Os Estados da região Norte e Nordeste puxaram o aumento dos números do país, que alcançou 65.602 homicídios em 2017, ante 62.517 em 2016, alta de 4,2%. O relatório aponta para a existência de dois brasis: “Dois fenômenos estão em curso no país. Ao mesmo tempo em que paulatinamente cada vez mais Estados estão assistindo à redução na taxa de letalidade, por outro lado, vários Estados das regiões Norte e Nordeste têm se confrontado com forte crescimento nos índices”.
A situação é desesperadora em alguns Estados. É o caso do Rio Grande do Norte, o mais violento do país, que viu os homicídios saltarem 228,9% no período, alcançando a taxa de 62,8 assassinatos a cada 100.000 habitantes, quase o dobro da taxa nacional que é de 31,6. Lá duelam os grupos criminosos Sindicato do Crime, aliado do Comando Vermelho, e o Primeiro Comando da Capital. A violência que começou nos presídios da região transbordou para as periferias, com pontos de droga sendo disputados pelos grupos rivais.
Em um contexto no qual o presidente Jair Bolsonaroassinou decretos que facilitam o acesso às armas, seja o porte (direito de carregar o armamento) ou a posse (direito de ter em casa), o relatório defende o Estatuto do Desarmamento como uma das principais ferramentas para frear os homicídios. “O Estatuto do Desarmamento, de 2003, mesmo tendo sido gradativamente descaracterizado a partir de 2007 por diversas emendas parlamentares conseguiu frear a escala armamentista”, diz o Atlas da Violência.
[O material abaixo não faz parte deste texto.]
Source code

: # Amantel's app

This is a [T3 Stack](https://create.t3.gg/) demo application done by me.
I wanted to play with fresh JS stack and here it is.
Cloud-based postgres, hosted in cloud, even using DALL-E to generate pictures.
Além disso, graças ao estatuto “o percentual de mortes por armas de fogo, em relação ao total de homicídios, se estabilizou”.
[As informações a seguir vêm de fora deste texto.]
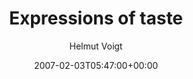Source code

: ---
title: 'Expressions of taste'
posts: 2
hash: 't649'
author: 'Helmut Voigt'
date: 2007-02-03T05:47:00+00:00
sources:
  - http://forums.tokipona.org/viewtopic.php%3Ft=649.html
---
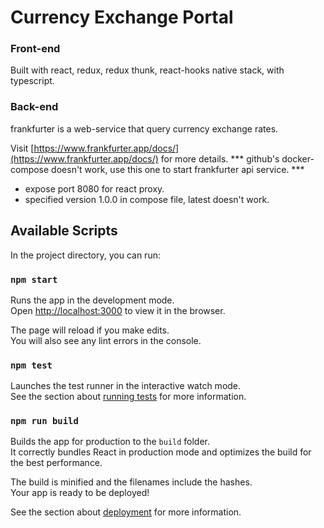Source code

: # Currency Exchange Portal


### Front-end
Built with react, redux, redux thunk, react-hooks native stack, with typescript.

### Back-end
frankfurter is a web-service that query currency exchange rates.

Visit [https://www.frankfurter.app/docs/](https://www.frankfurter.app/docs/) for more details.
*** github's docker-compose doesn't work, use this one to start frankfurter api service. ***
- expose port 8080 for react proxy.
- specified version 1.0.0 in compose file, latest doesn't work.

## Available Scripts

In the project directory, you can run:

### `npm start`

Runs the app in the development mode.\
Open [http://localhost:3000](http://localhost:3000) to view it in the browser.

The page will reload if you make edits.\
You will also see any lint errors in the console.

### `npm test`

Launches the test runner in the interactive watch mode.\
See the section about [running tests](https://facebook.github.io/create-react-app/docs/running-tests) for more information.

### `npm run build`

Builds the app for production to the `build` folder.\
It correctly bundles React in production mode and optimizes the build for the best performance.

The build is minified and the filenames include the hashes.\
Your app is ready to be deployed!

See the section about [deployment](https://facebook.github.io/create-react-app/docs/deployment) for more information.
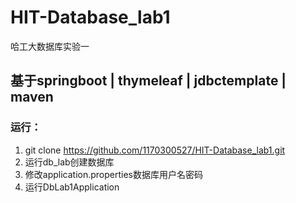 # HIT-Database_lab1
哈工大数据库实验一



## 基于springboot | thymeleaf | jdbctemplate | maven

 

### 运行：

1. git clone https://github.com/1170300527/HIT-Database_lab1.git
2. 运行db_lab创建数据库
3. 修改application.properties数据库用户名密码
4. 运行DbLab1Application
Outro ponto destacado pelo estudo para os dois brasis no campo da violência é a “transição demográfica rumo ao envelhecimento da população e à diminuição da presença de jovens”, as maiores vítimas de homicídios no país. “Porém, tal fenômeno ocorre de maneira heterogênea, com a região Sudeste tendo uma redução acima da diminuição média do Brasil, ao contrário dos estados do Nordeste e, em particular do Norte, onde se observa ainda um forte crescimento desse segmento [jovens]”.
Mortas em casa
Ainda segundo o Atlas da Violência, 4.936 mulheres foram mortas em 2017, o maior número registrado desde 2007. De acordo com o relatório, as mulheres estão morrendo mais, por arma de fogo e dentro da própria casa. A conclusão, que segue a tendência de outras pesquisas que levam em conta o recorte de gênero, mostra uma disparada na taxa de homicídios desse tipo nos últimos dez anos: 29,8% de crescimento.
O número talvez ajude a explicar por que entre as mulheres o porte e uso de armas tem menor apoio que entre os homens. Segundo pesquisa Ibope realizada em março e divulgada nesta segunda-feira, 82% das mulheres são contra a flexibilização do porte de armas de fogo, contra 66% entre os homens.
A desigualdade racial é outra tendência que vem sendo observada nos últimos anos pelo levantamento. Em 2017, quando 13 mulheres foram assassinadas por dia, 66% delas eram negras. O estudo mostra que, enquanto a taxa de homicídios de mulheres não negras teve crescimento de 1,6% entre 2007 e 2017, a taxa de homicídios de mulheres negras cresceu 29,9% no período. Em números absolutos, a diferença é ainda maior, já que entre as não negras o crescimento é de 1,7%, enquanto entre as negras é de 60,5% na década.
Assim como no cenário geral, o Rio Grande do Norte também é o Estado que registrou o maior crescimento de assassinato de mulheres, com variação de 214,4% entre 2007 e 2017, seguido pelo Ceará (176,9%) e Sergipe (107%). Já em 2017, Roraima respondeu pela maior taxa de homicídios contra elas, com 10,6 mulheres mortas a cada 100.000. O índice é mais de duas vezes superior à média nacional (4,7). Em 2017, um relatório produzido pela ONG internacional Human Rights Watch já colocava Roraima na cabeceira dos Estados mais violentos para as mulheres. Na época, a ONG apontava falha nas investigações e arquivamento das denúncias como um dos principais problemas no enfrentamento do feminicídio.